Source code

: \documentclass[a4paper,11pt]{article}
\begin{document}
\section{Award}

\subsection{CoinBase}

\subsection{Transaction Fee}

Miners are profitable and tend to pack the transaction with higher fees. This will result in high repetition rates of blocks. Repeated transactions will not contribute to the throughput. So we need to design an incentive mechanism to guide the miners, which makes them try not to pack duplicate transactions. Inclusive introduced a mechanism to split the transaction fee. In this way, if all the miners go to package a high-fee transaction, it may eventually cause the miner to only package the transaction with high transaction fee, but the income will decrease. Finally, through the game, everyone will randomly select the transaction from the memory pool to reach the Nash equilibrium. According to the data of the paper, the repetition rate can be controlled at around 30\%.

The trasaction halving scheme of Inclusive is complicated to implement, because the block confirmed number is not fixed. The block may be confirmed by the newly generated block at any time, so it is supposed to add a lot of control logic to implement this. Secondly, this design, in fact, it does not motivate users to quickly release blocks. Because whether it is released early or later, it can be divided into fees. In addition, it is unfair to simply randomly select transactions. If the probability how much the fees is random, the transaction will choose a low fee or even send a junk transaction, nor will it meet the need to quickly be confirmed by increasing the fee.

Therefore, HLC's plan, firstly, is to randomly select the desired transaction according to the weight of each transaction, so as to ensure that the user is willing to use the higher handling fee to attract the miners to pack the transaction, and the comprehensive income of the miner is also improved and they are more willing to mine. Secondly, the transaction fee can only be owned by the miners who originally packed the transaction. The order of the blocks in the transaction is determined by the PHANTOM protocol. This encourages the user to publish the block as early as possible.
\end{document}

········

▸ **Task instructions**
Output the entire listing above without leaving out or altering anything.

▸ **Answer box**
Source code

: \documentclass[a4paper,11pt]{article}
\begin{document}
\section{Award}

\subsection{CoinBase}

\subsection{Transaction Fee}

Miners are profitable and tend to pack the transaction with higher fees. This will result in high repetition rates of blocks. Repeated transactions will not contribute to the throughput. So we need to design an incentive mechanism to guide the miners, which makes them try not to pack duplicate transactions. Inclusive introduced a mechanism to split the transaction fee. In this way, if all the miners go to package a high-fee transaction, it may eventually cause the miner to only package the transaction with high transaction fee, but the income will decrease. Finally, through the game, everyone will randomly select the transaction from the memory pool to reach the Nash equilibrium. According to the data of the paper, the repetition rate can be controlled at around 30\%.

The trasaction halving scheme of Inclusive is complicated to implement, because the block confirmed number is not fixed. The block may be confirmed by the newly generated block at any time, so it is supposed to add a lot of control logic to implement this. Secondly, this design, in fact, it does not motivate users to quickly release blocks. Because whether it is released early or later, it can be divided into fees. In addition, it is unfair to simply randomly select transactions. If the probability how much the fees is random, the transaction will choose a low fee or even send a junk transaction, nor will it meet the need to quickly be confirmed by increasing the fee.

Therefore, HLC's plan, firstly, is to randomly select the desired transaction according to the weight of each transaction, so as to ensure that the user is willing to use the higher handling fee to attract the miners to pack the transaction, and the comprehensive income of the miner is also improved and they are more willing to mine. Secondly, the transaction fee can only be owned by the miners who originally packed the transaction. The order of the blocks in the transaction is determined by the PHANTOM protocol. This encourages the user to publish the block as early as possible.
\end{document}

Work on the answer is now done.